* **WHAT IS NEEDED**: Retype each entry below exactly as it stands.

-- GIVEN ENTRIES follows --

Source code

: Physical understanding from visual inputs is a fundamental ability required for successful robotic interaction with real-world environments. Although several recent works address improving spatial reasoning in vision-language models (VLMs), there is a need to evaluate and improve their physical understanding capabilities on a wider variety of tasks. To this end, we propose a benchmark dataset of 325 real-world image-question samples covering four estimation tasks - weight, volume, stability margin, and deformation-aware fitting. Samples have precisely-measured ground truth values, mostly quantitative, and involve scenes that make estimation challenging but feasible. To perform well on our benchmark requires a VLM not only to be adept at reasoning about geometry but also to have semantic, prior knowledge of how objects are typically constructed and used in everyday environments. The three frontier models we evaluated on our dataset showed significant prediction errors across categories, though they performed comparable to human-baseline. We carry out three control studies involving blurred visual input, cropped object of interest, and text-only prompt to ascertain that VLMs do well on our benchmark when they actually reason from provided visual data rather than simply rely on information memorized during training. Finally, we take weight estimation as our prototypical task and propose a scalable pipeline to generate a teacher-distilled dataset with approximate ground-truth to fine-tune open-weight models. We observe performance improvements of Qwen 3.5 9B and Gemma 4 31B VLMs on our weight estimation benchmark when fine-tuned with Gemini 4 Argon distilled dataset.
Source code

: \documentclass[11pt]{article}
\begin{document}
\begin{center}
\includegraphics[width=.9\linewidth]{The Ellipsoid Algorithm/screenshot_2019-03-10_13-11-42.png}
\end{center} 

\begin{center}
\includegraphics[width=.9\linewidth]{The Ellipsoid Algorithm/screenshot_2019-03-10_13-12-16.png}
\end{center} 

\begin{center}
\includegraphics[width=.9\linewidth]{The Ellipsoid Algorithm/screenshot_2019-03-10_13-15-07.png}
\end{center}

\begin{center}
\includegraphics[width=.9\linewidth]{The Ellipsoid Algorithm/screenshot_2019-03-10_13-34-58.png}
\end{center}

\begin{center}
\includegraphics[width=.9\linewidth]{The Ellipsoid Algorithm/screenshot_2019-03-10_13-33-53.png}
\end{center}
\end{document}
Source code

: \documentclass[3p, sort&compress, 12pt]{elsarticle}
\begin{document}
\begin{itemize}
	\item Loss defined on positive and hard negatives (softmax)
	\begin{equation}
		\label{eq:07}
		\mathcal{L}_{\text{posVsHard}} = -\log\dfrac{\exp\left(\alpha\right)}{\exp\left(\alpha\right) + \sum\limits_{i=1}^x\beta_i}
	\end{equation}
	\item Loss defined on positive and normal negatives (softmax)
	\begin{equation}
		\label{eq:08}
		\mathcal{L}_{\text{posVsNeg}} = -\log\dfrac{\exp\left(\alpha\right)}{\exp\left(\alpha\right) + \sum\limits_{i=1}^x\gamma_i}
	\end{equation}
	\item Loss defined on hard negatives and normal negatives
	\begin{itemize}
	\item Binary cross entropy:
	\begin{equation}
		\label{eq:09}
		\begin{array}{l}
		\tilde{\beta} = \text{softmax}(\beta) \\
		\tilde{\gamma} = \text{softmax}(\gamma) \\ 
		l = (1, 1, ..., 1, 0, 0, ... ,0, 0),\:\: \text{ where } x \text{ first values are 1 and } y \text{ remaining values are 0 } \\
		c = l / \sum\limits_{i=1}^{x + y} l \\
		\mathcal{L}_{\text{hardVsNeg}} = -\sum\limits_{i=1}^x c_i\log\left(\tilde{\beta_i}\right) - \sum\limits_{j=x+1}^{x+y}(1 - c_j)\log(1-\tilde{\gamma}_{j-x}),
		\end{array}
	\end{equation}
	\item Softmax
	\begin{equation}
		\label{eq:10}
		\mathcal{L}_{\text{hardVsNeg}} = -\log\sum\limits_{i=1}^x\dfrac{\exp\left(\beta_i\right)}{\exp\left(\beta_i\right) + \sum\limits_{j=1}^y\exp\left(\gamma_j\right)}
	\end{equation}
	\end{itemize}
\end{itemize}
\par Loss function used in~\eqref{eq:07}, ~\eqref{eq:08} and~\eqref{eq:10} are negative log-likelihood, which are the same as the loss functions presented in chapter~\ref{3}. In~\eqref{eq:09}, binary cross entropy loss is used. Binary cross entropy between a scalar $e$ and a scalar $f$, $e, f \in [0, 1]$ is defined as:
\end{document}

-- GIVEN ENTRIES concluded --

* **TASK OUTPUT**:
Source code

: Physical understanding from visual inputs is a fundamental ability required for successful robotic interaction with real-world environments. Although several recent works address improving spatial reasoning in vision-language models (VLMs), there is a need to evaluate and improve their physical understanding capabilities on a wider variety of tasks. To this end, we propose a benchmark dataset of 325 real-world image-question samples covering four estimation tasks - weight, volume, stability margin, and deformation-aware fitting. Samples have precisely-measured ground truth values, mostly quantitative, and involve scenes that make estimation challenging but feasible. To perform well on our benchmark requires a VLM not only to be adept at reasoning about geometry but also to have semantic, prior knowledge of how objects are typically constructed and used in everyday environments. The three frontier models we evaluated on our dataset showed significant prediction errors across categories, though they performed comparable to human-baseline. We carry out three control studies involving blurred visual input, cropped object of interest, and text-only prompt to ascertain that VLMs do well on our benchmark when they actually reason from provided visual data rather than simply rely on information memorized during training. Finally, we take weight estimation as our prototypical task and propose a scalable pipeline to generate a teacher-distilled dataset with approximate ground-truth to fine-tune open-weight models. We observe performance improvements of Qwen 3.5 9B and Gemma 4 31B VLMs on our weight estimation benchmark when fine-tuned with Gemini 4 Argon distilled dataset.
Source code

: \documentclass[11pt]{article}
\begin{document}
\begin{center}
\includegraphics[width=.9\linewidth]{The Ellipsoid Algorithm/screenshot_2019-03-10_13-11-42.png}
\end{center} 

\begin{center}
\includegraphics[width=.9\linewidth]{The Ellipsoid Algorithm/screenshot_2019-03-10_13-12-16.png}
\end{center} 

\begin{center}
\includegraphics[width=.9\linewidth]{The Ellipsoid Algorithm/screenshot_2019-03-10_13-15-07.png}
\end{center}

\begin{center}
\includegraphics[width=.9\linewidth]{The Ellipsoid Algorithm/screenshot_2019-03-10_13-34-58.png}
\end{center}

\begin{center}
\includegraphics[width=.9\linewidth]{The Ellipsoid Algorithm/screenshot_2019-03-10_13-33-53.png}
\end{center}
\end{document}
Source code

: \documentclass[3p, sort&compress, 12pt]{elsarticle}
\begin{document}
\begin{itemize}
	\item Loss defined on positive and hard negatives (softmax)
	\begin{equation}
		\label{eq:07}
		\mathcal{L}_{\text{posVsHard}} = -\log\dfrac{\exp\left(\alpha\right)}{\exp\left(\alpha\right) + \sum\limits_{i=1}^x\beta_i}
	\end{equation}
	\item Loss defined on positive and normal negatives (softmax)
	\begin{equation}
		\label{eq:08}
		\mathcal{L}_{\text{posVsNeg}} = -\log\dfrac{\exp\left(\alpha\right)}{\exp\left(\alpha\right) + \sum\limits_{i=1}^x\gamma_i}
	\end{equation}
	\item Loss defined on hard negatives and normal negatives
	\begin{itemize}
	\item Binary cross entropy:
	\begin{equation}
		\label{eq:09}
		\begin{array}{l}
		\tilde{\beta} = \text{softmax}(\beta) \\
		\tilde{\gamma} = \text{softmax}(\gamma) \\ 
		l = (1, 1, ..., 1, 0, 0, ... ,0, 0),\:\: \text{ where } x \text{ first values are 1 and } y \text{ remaining values are 0 } \\
		c = l / \sum\limits_{i=1}^{x + y} l \\
		\mathcal{L}_{\text{hardVsNeg}} = -\sum\limits_{i=1}^x c_i\log\left(\tilde{\beta_i}\right) - \sum\limits_{j=x+1}^{x+y}(1 - c_j)\log(1-\tilde{\gamma}_{j-x}),
		\end{array}
	\end{equation}
	\item Softmax
	\begin{equation}
		\label{eq:10}
		\mathcal{L}_{\text{hardVsNeg}} = -\log\sum\limits_{i=1}^x\dfrac{\exp\left(\beta_i\right)}{\exp\left(\beta_i\right) + \sum\limits_{j=1}^y\exp\left(\gamma_j\right)}
	\end{equation}
	\end{itemize}
\end{itemize}
\par Loss function used in~\eqref{eq:07}, ~\eqref{eq:08} and~\eqref{eq:10} are negative log-likelihood, which are the same as the loss functions presented in chapter~\ref{3}. In~\eqref{eq:09}, binary cross entropy loss is used. Binary cross entropy between a scalar $e$ and a scalar $f$, $e, f \in [0, 1]$ is defined as:
\end{document}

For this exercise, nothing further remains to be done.